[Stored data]
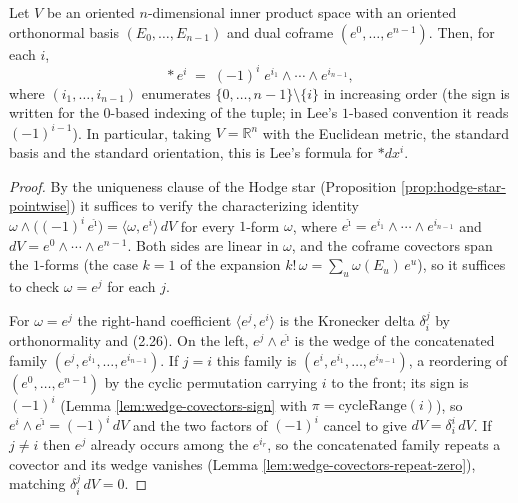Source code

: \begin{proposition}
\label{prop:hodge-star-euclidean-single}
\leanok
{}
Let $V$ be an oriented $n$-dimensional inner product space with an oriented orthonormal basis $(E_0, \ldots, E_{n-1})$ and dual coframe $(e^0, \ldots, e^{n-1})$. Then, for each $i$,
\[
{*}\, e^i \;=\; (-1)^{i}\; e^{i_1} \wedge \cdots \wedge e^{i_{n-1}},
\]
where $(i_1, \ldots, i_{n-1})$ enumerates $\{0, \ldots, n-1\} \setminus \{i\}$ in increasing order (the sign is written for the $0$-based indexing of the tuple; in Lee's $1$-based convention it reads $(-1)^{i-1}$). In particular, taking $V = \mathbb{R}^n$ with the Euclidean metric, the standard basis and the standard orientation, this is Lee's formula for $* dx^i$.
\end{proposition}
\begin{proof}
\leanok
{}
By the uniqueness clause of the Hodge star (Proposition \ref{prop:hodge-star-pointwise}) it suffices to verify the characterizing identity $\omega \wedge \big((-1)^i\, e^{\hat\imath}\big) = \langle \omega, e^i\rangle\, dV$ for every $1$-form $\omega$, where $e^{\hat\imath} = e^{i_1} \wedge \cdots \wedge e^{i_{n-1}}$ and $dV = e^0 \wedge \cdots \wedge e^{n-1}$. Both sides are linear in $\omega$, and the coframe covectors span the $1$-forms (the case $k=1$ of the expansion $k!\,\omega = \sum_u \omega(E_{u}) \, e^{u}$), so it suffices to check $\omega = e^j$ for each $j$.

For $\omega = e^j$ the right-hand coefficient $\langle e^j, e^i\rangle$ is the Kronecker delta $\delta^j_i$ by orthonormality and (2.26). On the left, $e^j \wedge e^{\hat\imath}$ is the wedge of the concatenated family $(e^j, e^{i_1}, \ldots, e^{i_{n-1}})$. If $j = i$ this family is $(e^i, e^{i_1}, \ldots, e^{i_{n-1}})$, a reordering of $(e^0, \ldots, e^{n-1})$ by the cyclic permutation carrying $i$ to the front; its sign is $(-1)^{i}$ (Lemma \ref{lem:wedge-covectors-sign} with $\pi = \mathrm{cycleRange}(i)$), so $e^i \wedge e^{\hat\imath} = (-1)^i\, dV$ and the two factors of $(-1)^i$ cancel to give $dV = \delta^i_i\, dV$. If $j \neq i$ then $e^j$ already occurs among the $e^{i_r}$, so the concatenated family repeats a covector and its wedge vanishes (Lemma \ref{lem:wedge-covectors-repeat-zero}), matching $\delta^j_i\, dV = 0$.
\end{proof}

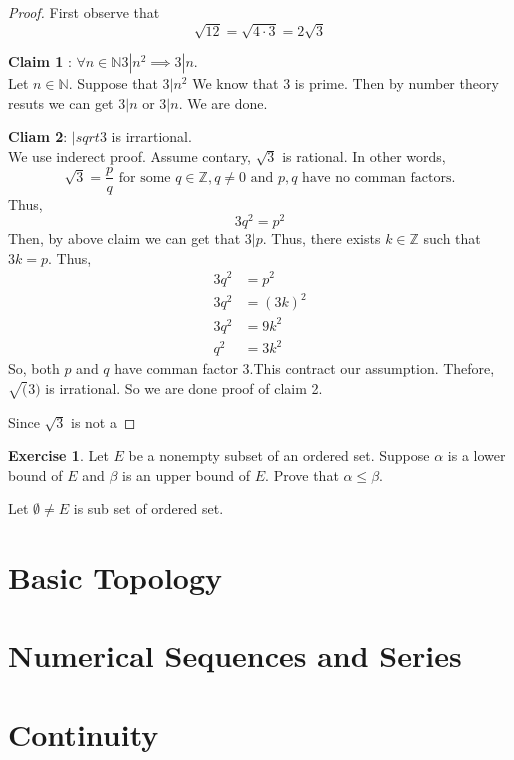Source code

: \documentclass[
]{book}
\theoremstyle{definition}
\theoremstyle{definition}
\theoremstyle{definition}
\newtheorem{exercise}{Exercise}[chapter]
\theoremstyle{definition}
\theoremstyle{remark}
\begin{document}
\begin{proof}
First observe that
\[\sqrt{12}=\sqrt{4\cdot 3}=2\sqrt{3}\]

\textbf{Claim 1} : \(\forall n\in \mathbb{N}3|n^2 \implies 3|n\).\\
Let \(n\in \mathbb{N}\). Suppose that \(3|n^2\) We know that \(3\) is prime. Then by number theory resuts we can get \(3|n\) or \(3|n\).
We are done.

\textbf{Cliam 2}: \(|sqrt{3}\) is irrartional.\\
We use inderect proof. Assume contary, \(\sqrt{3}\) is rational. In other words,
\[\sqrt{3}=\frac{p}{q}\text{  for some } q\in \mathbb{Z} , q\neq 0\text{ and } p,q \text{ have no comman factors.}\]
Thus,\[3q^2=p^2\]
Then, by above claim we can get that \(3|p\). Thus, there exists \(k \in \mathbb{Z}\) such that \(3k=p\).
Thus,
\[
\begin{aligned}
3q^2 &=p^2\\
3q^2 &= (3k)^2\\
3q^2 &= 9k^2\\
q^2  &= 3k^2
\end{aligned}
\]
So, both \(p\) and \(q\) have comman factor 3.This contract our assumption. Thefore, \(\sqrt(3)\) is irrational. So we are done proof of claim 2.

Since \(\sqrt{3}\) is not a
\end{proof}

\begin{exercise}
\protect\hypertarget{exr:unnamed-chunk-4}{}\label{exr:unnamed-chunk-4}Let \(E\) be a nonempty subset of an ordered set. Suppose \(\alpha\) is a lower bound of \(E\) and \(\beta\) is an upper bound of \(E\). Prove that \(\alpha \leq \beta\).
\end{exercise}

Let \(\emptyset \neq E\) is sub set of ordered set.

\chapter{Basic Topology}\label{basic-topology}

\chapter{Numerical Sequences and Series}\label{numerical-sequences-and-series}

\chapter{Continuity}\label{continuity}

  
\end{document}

**Problem**
Search the entries for the string "textbf". Copy every line that has it.

**Final answer**
\textbf{Claim 1} : \(\forall n\in \mathbb{N}3|n^2 \implies 3|n\).\\
\textbf{Cliam 2}: \(|sqrt{3}\) is irrartional.\\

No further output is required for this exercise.